Like USAR, the damage assessment efforts are led by the host country designated organisations. International structural engineers can provide valuable assistance by helping enhance the consistency in assessment data and its analysis, empowering the host government to make informed post-disaster decisions. This involves efficiently organising damage assessors, establishing an official working system for evacuating unsafe buildings, defining a uniform decision-making process for "evacuate/don't evacuate," and contributing to an effective system for the centralised storage, analysis, and reporting of damage data.

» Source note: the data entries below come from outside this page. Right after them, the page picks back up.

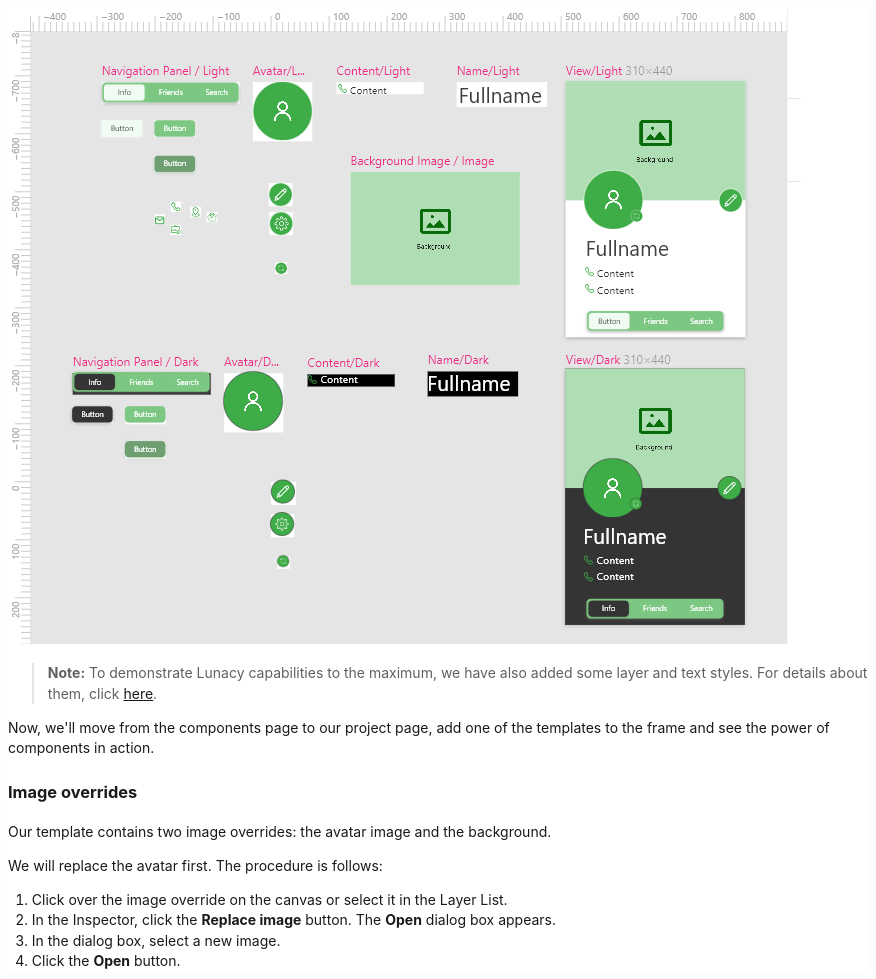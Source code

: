 ![A view of the components page](public/symb-tutorial1.png)


>**Note:** To demonstrate Lunacy capabilities to the maximum, we have also added some layer and text styles. For details about them, click <a href="https://lunacy.docs.icons8.com/layerstyles/" target="_blank">here</a>.

Now, we'll move from the components page to our project page, add one of the templates to the frame and see the power of components in action.

<video autoplay="" muted="" loop="" playsinline="" width="100%" poster="/public/components-tutorialbeginph.png" height="auto"><source src="/public/components-tutorialbegin.mp4" type="video/mp4"></video>


### Image overrides

Our template contains two image overrides: the avatar image and the background.

We will replace the avatar first. The procedure is follows:

1. Click over the image override on the canvas or select it in the Layer List.
2. In the Inspector, click the **Replace image** button. The **Open** dialog box appears.
3. In the dialog box, select a new image.
4. Click the **Open** button.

Construction of humanitarian shelters and infrastructure
The role of the structural engineer in humanitarian shelter and settlements responses encompasses assessments, design, technical support, capacity development and coordination. The engineer needs the management skills necessary to ensure the provision of safe, durable, dignified, and appropriate shelters. The engineer may contribute to the design of emergency shelters, transitional shelters, temporary and permanent housing, as well as communal facilities such as schools and health centres, perhaps using locally available materials and local construction techniques. This type of work will often continue for months or years beyond the initial crisis.
Remote engineering support
Remote engineering support to in-country damage assessment and/or urban search and rescue (USAR) teams proves highly effective in both the response and recovery phases following a disaster. The primary contributions of the remote support team are to provide synthesised technical information relevant to the affected area and deliver specific engineering expertise tailored to the nature and consequences of the disaster event. Additional support tasks that can be conducted remotely include, but are not limited to:
- Gathering local and technical intelligence
- Identifying and mapping priority sites
- Analysing local technical standards and interpreting technical documents
- Offering specialist expertise in seismic engineering, blast engineering, bridge engineering, marine engineering, and other relevant fields
Most importantly, remote support alleviates pressure on the team members operating on the ground, enabling them to concentrate on their immediate tasks.